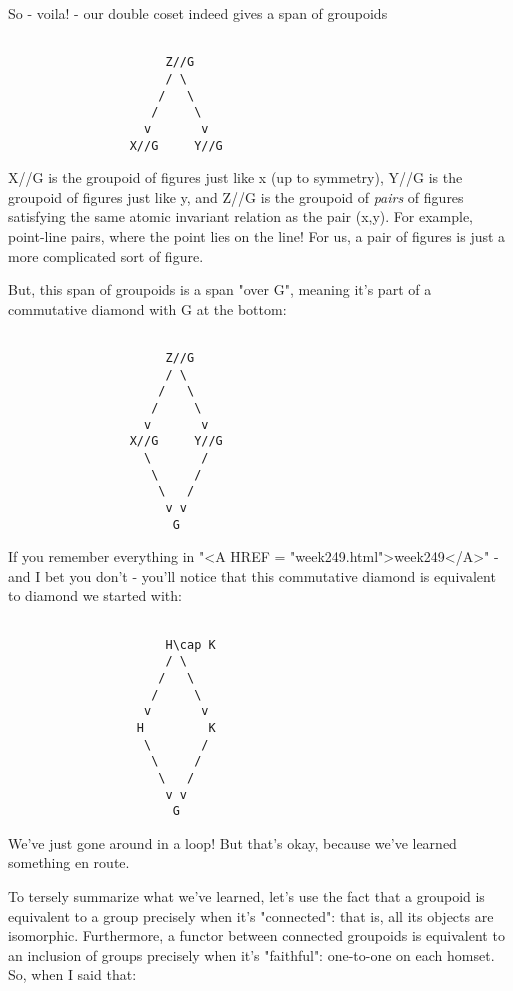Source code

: So - voila! - our double coset indeed gives a span of groupoids


\begin{verbatim}

                      Z//G
                      / \
                     /   \
                    /     \
                   v       v
                 X//G     Y//G
\end{verbatim}
    

X//G is the groupoid of figures just like x (up to symmetry), Y//G
is the groupoid of figures just like y, and Z//G is the groupoid of 
\emph{pairs} of figures satisfying the same atomic invariant relation
as the pair (x,y).  For example, point-line pairs, where the point
lies on the line!  For us, a pair of figures is just a more complicated
sort of figure.

But, this span of groupoids is a span "over G", meaning it's
part of a commutative diamond with G at the bottom:


\begin{verbatim}

                      Z//G
                      / \
                     /   \
                    /     \
                   v       v
                 X//G     Y//G
                   \       /
                    \     /
                     \   /
                      v v
                       G
\end{verbatim}
    

If you remember everything in "<A HREF =
"week249.html">week249</A>" - and I bet you don't - you'll notice
that this commutative diamond is equivalent to diamond we started
with:


\begin{verbatim}

                      H\cap K
                      / \
                     /   \
                    /     \
                   v       v
                  H         K
                   \       /
                    \     /
                     \   /
                      v v
                       G
\end{verbatim}
    
We've just gone around in a loop!  But that's okay, because we've
learned something en route.

To tersely summarize what we've learned, let's use the fact that a 
groupoid is equivalent to a group precisely when it's "connected":
that is, all its objects are isomorphic.  Furthermore, a functor between 
connected groupoids is equivalent to an inclusion of groups precisely 
when it's "faithful": one-to-one on each homset.  So, when I said that:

◆ ◆ ◆ ◆

## Task goal
Locate the line with "To tersely summarize" in the entries above; extract it and every line after it, verbatim.

## Finished exercise
To tersely summarize what we've learned, let's use the fact that a 
groupoid is equivalent to a group precisely when it's "connected":
that is, all its objects are isomorphic.  Furthermore, a functor between 
connected groupoids is equivalent to an inclusion of groups precisely 
when it's "faithful": one-to-one on each homset.  So, when I said that:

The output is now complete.